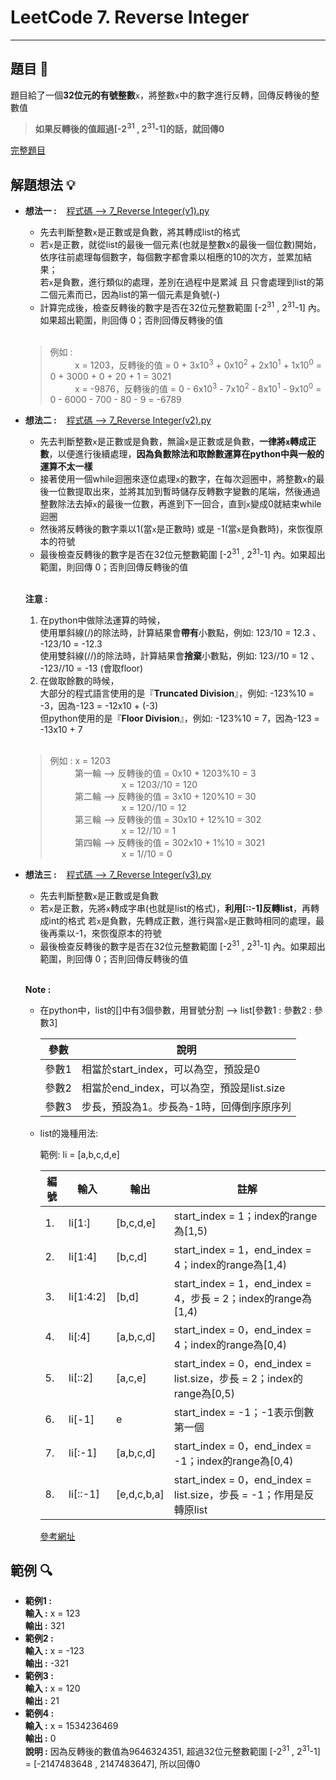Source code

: # LeetCode 7. Reverse Integer
*****

## 題目 :book:
題目給了一個**32位元的有號整數**`x`，將整數`x`中的數字進行反轉，回傳反轉後的整數值
> **如果反轉後的值超過[-2<sup>31</sup> , 2<sup>31</sup>-1]的話，就回傳0**

[完整題目](https://leetcode.com/problems/reverse-integer/description/)

## 解題想法 :bulb:
- **想法一 :**&nbsp;&nbsp;&nbsp;&nbsp;[程式碼 --> 7_Reverse Integer(v1).py](https://github.com/YuTing4906/LeetCode/blob/main/0007/7_Reverse%20Integer(v1).py "想法一的程式碼")  
  - 先去判斷整數`x`是正數或是負數，將其轉成list的格式  
  - 若`x`是正數，就從list的最後一個元素(也就是整數x的最後一個位數)開始，依序往前處理每個數字，每個數字都會乘以相應的10的次方，並累加結果；  
    若`x`是負數，進行類似的處理，差別在過程中是累減 且 只會處理到list的第二個元素而已，因為list的第一個元素是負號(-)  
  - 計算完成後，檢查反轉後的數字是否在32位元整數範圍 [-2<sup>31</sup> , 2<sup>31</sup>-1] 內。如果超出範圍，則回傳 0；否則回傳反轉後的值  
  <br/>

  > 例如 :  
  > &nbsp;&nbsp;&nbsp;&nbsp;&nbsp;&nbsp;&nbsp;&nbsp;&nbsp;&nbsp;x = 1203，反轉後的值 = 0 + 3x10<sup>3</sup> + 0x10<sup>2</sup> + 2x10<sup>1</sup> + 1x10<sup>0</sup> = 0 + 3000 + 0 + 20 + 1 = 3021  
  > &nbsp;&nbsp;&nbsp;&nbsp;&nbsp;&nbsp;&nbsp;&nbsp;&nbsp;&nbsp;x = -9876，反轉後的值 = 0 - 6x10<sup>3</sup> - 7x10<sup>2</sup> - 8x10<sup>1</sup> - 9x10<sup>0</sup> = 0 - 6000 - 700 - 80 - 9 = -6789
- **想法二 :**&nbsp;&nbsp;&nbsp;&nbsp;[程式碼 --> 7_Reverse Integer(v2).py](https://github.com/YuTing4906/LeetCode/blob/main/0007/7_Reverse%20Integer(v2).py "想法二的程式碼")  
  - 先去判斷整數`x`是正數或是負數，無論`x`是正數或是負數，**一律將`x`轉成正數**，以便進行後續處理，**因為負數除法和取餘數運算在python中與一般的運算不太一樣**  
  - 接著使用一個while迴圈來逐位處理`x`的數字，在每次迴圈中，將整數`x`的最後一位數提取出來，並將其加到暫時儲存反轉數字變數的尾端，然後通過整數除法去掉`x`的最後一位數，再進到下一回合，直到`x`變成0就結束while迴圈  
  - 然後將反轉後的數字乘以1(當`x`是正數時) 或是 -1(當`x`是負數時)，來恢復原本的符號  
  - 最後檢查反轉後的數字是否在32位元整數範圍 [-2<sup>31</sup> , 2<sup>31</sup>-1] 內。如果超出範圍，則回傳 0；否則回傳反轉後的值  
  <br/>
  
  **注意 :**  
  1. 在python中做除法運算的時候，  
     使用單斜線(/)的除法時，計算結果會**帶有**小數點，例如: 123/10 = 12.3  、  -123/10 = -12.3  
     使用雙斜線(//)的除法時，計算結果會**捨棄**小數點，例如: 123//10 = 12  、  -123//10 = -13 (會取floor)  
  2. 在做取餘數的時候，  
     大部分的程式語言使用的是『**Truncated Division**』，例如: -123%10 = -3，因為-123 = -12x10 + (-3)  
     但python使用的是『**Floor Division**』，例如: -123%10 = 7，因為-123 = -13x10 + 7

  <br/>
  
  > 例如 : x = 1203  
  > &nbsp;&nbsp;&nbsp;&nbsp;&nbsp;&nbsp;&nbsp;&nbsp;&nbsp;&nbsp;第一輪 --> 反轉後的值 = 0x10 + 1203%10 = 3  
  > &nbsp;&nbsp;&nbsp;&nbsp;&nbsp;&nbsp;&nbsp;&nbsp;&nbsp;&nbsp;&nbsp;&nbsp;&nbsp;&nbsp;&nbsp;&nbsp;&nbsp;&nbsp;&nbsp;&nbsp;&nbsp;&nbsp;&nbsp;&nbsp;&nbsp;&nbsp;&nbsp;&nbsp;&nbsp;x = 1203//10 = 120  
  > &nbsp;&nbsp;&nbsp;&nbsp;&nbsp;&nbsp;&nbsp;&nbsp;&nbsp;&nbsp;第二輪 --> 反轉後的值 = 3x10 + 120%10 = 30  
  > &nbsp;&nbsp;&nbsp;&nbsp;&nbsp;&nbsp;&nbsp;&nbsp;&nbsp;&nbsp;&nbsp;&nbsp;&nbsp;&nbsp;&nbsp;&nbsp;&nbsp;&nbsp;&nbsp;&nbsp;&nbsp;&nbsp;&nbsp;&nbsp;&nbsp;&nbsp;&nbsp;&nbsp;&nbsp;x = 120//10 = 12  
  > &nbsp;&nbsp;&nbsp;&nbsp;&nbsp;&nbsp;&nbsp;&nbsp;&nbsp;&nbsp;第三輪 --> 反轉後的值 = 30x10 + 12%10 = 302  
  > &nbsp;&nbsp;&nbsp;&nbsp;&nbsp;&nbsp;&nbsp;&nbsp;&nbsp;&nbsp;&nbsp;&nbsp;&nbsp;&nbsp;&nbsp;&nbsp;&nbsp;&nbsp;&nbsp;&nbsp;&nbsp;&nbsp;&nbsp;&nbsp;&nbsp;&nbsp;&nbsp;&nbsp;&nbsp;x = 12//10 = 1  
  > &nbsp;&nbsp;&nbsp;&nbsp;&nbsp;&nbsp;&nbsp;&nbsp;&nbsp;&nbsp;第四輪 --> 反轉後的值 = 302x10 + 1%10 = 3021  
  > &nbsp;&nbsp;&nbsp;&nbsp;&nbsp;&nbsp;&nbsp;&nbsp;&nbsp;&nbsp;&nbsp;&nbsp;&nbsp;&nbsp;&nbsp;&nbsp;&nbsp;&nbsp;&nbsp;&nbsp;&nbsp;&nbsp;&nbsp;&nbsp;&nbsp;&nbsp;&nbsp;&nbsp;&nbsp;x = 1//10 = 0  
- **想法三 :**&nbsp;&nbsp;&nbsp;&nbsp;[程式碼 --> 7_Reverse Integer(v3).py](https://github.com/YuTing4906/LeetCode/blob/main/0007/7_Reverse%20Integer(v3).py "想法三的程式碼")  
  - 先去判斷整數`x`是正數或是負數
  - 若`x`是正數，先將`x`轉成字串(也就是list的格式)，**利用[::-1]反轉list**，再轉成int的格式
    若`x`是負數，先轉成正數，進行與當`x`是正數時相同的處理，最後再乘以-1，來恢復原本的符號
  - 最後檢查反轉後的數字是否在32位元整數範圍 [-2<sup>31</sup> , 2<sup>31</sup>-1] 內。如果超出範圍，則回傳 0；否則回傳反轉後的值
  <br/>
  
  **Note :**  
  - 在python中，list的[]中有3個參數，用冒號分割 --> list[參數1 : 參數2 : 參數3]
    <br/>
    
    |參數  |說明    |
    |-----|--------|
    |參數1 |相當於start_index，可以為空，預設是0|
    |參數2 |相當於end_index，可以為空，預設是list.size|
    |參數3 |步長，預設為1。步長為-1時，回傳倒序原序列|
  - list的幾種用法:
    <br/>
    
    範例: li = [a,b,c,d,e]
    <br/>
    
    |編號   |輸入    |輸出    |註解    |
    |------|--------|--------|--------|
    | 1. |  li[1:]   |  [b,c,d,e]   |  start_index = 1；index的range為[1,5)                                |
    | 2. |  li[1:4]  |  [b,c,d]     |  start_index = 1，end_index = 4；index的range為[1,4)                 |
    | 3. | li[1:4:2] |  [b,d]       |  start_index = 1，end_index = 4，步長 = 2；index的range為[1,4)        |
    | 4. | li[:4]    |  [a,b,c,d]   |  start_index = 0，end_index = 4；index的range為[0,4)                 |
    | 5. | li[::2]   |  [a,c,e]     |  start_index = 0，end_index = list.size，步長 = 2；index的range為[0,5)|
    | 6. | li[-1]    |  e           |  start_index = -1；-1表示倒數第一個                                   |
    | 7. | li[:-1]   |  [a,b,c,d]   |  start_index = 0，end_index = -1；index的range為[0,4)                |
    | 8. | li[::-1]  |  [e,d,c,b,a] |  start_index = 0，end_index = list.size，步長 = -1；作用是反轉原list  |
    

    [參考網址](https://blog.csdn.net/weixin_39630880/article/details/110397646)
## 範例 :mag:
- **範例1 :**  
  **輸入 :** x = 123  
  **輸出 :** 321  
- **範例2 :**  
  **輸入 :** x = -123   
  **輸出 :** -321  
- **範例3 :**  
  **輸入 :** x = 120   
  **輸出 :** 21  
- **範例4 :**  
  **輸入 :** x = 1534236469   
  **輸出 :** 0  
  **說明 :** 因為反轉後的數值為9646324351, 超過32位元整數範圍 [-2<sup>31</sup> , 2<sup>31</sup>-1] = [-2147483648 , 2147483647], 所以回傳0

————

(Directions)
Looking back over the data above, restate word for word the lines that begin at the line with "- **想法二 :**&nbsp;&nbsp;&nbsp;&nbsp;[程式碼" and end at the line with "1203%10 = 3", inclusive.

(Solution below)
- **想法二 :**&nbsp;&nbsp;&nbsp;&nbsp;[程式碼 --> 7_Reverse Integer(v2).py](https://github.com/YuTing4906/LeetCode/blob/main/0007/7_Reverse%20Integer(v2).py "想法二的程式碼")  
  - 先去判斷整數`x`是正數或是負數，無論`x`是正數或是負數，**一律將`x`轉成正數**，以便進行後續處理，**因為負數除法和取餘數運算在python中與一般的運算不太一樣**  
  - 接著使用一個while迴圈來逐位處理`x`的數字，在每次迴圈中，將整數`x`的最後一位數提取出來，並將其加到暫時儲存反轉數字變數的尾端，然後通過整數除法去掉`x`的最後一位數，再進到下一回合，直到`x`變成0就結束while迴圈  
  - 然後將反轉後的數字乘以1(當`x`是正數時) 或是 -1(當`x`是負數時)，來恢復原本的符號  
  - 最後檢查反轉後的數字是否在32位元整數範圍 [-2<sup>31</sup> , 2<sup>31</sup>-1] 內。如果超出範圍，則回傳 0；否則回傳反轉後的值  
  <br/>
  
  **注意 :**  
  1. 在python中做除法運算的時候，  
     使用單斜線(/)的除法時，計算結果會**帶有**小數點，例如: 123/10 = 12.3  、  -123/10 = -12.3  
     使用雙斜線(//)的除法時，計算結果會**捨棄**小數點，例如: 123//10 = 12  、  -123//10 = -13 (會取floor)  
  2. 在做取餘數的時候，  
     大部分的程式語言使用的是『**Truncated Division**』，例如: -123%10 = -3，因為-123 = -12x10 + (-3)  
     但python使用的是『**Floor Division**』，例如: -123%10 = 7，因為-123 = -13x10 + 7

  <br/>
  
  > 例如 : x = 1203  
  > &nbsp;&nbsp;&nbsp;&nbsp;&nbsp;&nbsp;&nbsp;&nbsp;&nbsp;&nbsp;第一輪 --> 反轉後的值 = 0x10 + 1203%10 = 3  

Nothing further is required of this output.